ここでは特に、(a)心タンポナーデ、(c)重症肺塞栓症、(d)緊張性気胸について説明します。
(a)心タンポナーデ
心膜腔に水や血液が貯留することで、心臓のポンプ機能が働かなくなり、その結果、心拍出量が低下し、静脈還流の低下が起こります。そして、血圧が上昇し、脈圧は低下、中心静脈圧が上昇して、ショック状態になります。
図1 心タンポナーデの仕組み
脈圧とは、収縮期血圧と拡張期血圧の差です。例えば120/80mmHgであれば脈圧は40mmHgとなり十分な値で、収縮と拡張がきちんとできていることがわかります。これが110/90mmHgであれば、脈圧は20mmHgとなり、ポンプ機能がしっかり働いていないことになります。

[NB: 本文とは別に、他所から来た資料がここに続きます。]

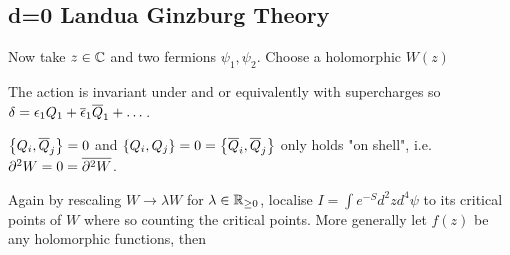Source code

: \documentclass{article}
\begin{document}
\subsection{d=0 Landua Ginzburg Theory}
Now take $z\in\mbb{C}$ and two fermions $\psi_1,\psi_2$. Choose a holomorphic $W(z)$
\begin{prop}
The action is invariant under 
and 
or equivalently with supercharges
so $\delta= \eps_1 Q_1 + \bar{\eps}_1 \bar{Q}_1 + \dots$. 
\end{prop}
\begin{prop}
 $\acomm[Q_i]{\bar{Q}_j}=0$ and $\acomm[Q_i]{Q_j}=0=\acomm[\bar{Q}_i]{\bar{Q}_j}$ only holds "on shell", i.e. $\del^2 W = 0 = \bar{\del^2 W}$.
 \end{prop}
Again by rescaling $W \to \lambda W$ for $\lambda \in \mbb{R}_{\geq 0}$, localise $I = \int e^{-S} d^2z d^4\psi$ to its critical points of $W$ where 
so 
counting the critical points. More generally let $f(z)$ be any holomorphic functions, then 
\end{document}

代表的な原因は心筋梗塞で、この場合、心臓の筋肉が薄くなり、そこから心臓内の血液が染み出して溜まり、心タンポナーデになります。心タンポナーデの発見には、血圧の低下や頸動脈の怒張(中心静脈圧が上昇)、心電図の低電位(QRSの幅が小さい)、脈圧がないなどに、いち早く気付くことが大切です。確定診断は心エコーで行います。
心タンポナーデへの対応
対処方法は、早急に心タンポナーデの解除を行うことです。心嚢に針を刺して水や血液を抜く心膜腔穿刺や、手術室で心膜を切開し、心嚢ドレナージを行うための心嚢開窓術を行います。
(c)重症肺塞栓症
心臓自体はしっかり働いているものの、肺動脈が血栓によって詰まる、または狭窄することで、右心室の後負荷が増大して心拍出量が低下し、機能不全に陥って、急性呼吸不全を呈します。その結果、血圧低下、呼吸困難、失神発作、チアノーゼなどの症状がみられます。
重症肺塞栓症への対応
深部静脈血栓症から連続している病態なので、まずはその予防と早期発見が大切です。
深部静脈血栓症の症状は、無症状から四肢循環不全までさまざまです。典型的な症状としては、下肢の腫脹、疼痛と圧迫、色調の変化(チアノーゼ)、表在静脈の怒張などが、特に片側に現れるというのが特徴です。例えば、足を押したり、触ったりして痛い場合、深部静脈血栓症が疑われます。こうして深部静脈血栓症を早期に発見できれば、ヘパリン投与などで血液が固まらないように対処します。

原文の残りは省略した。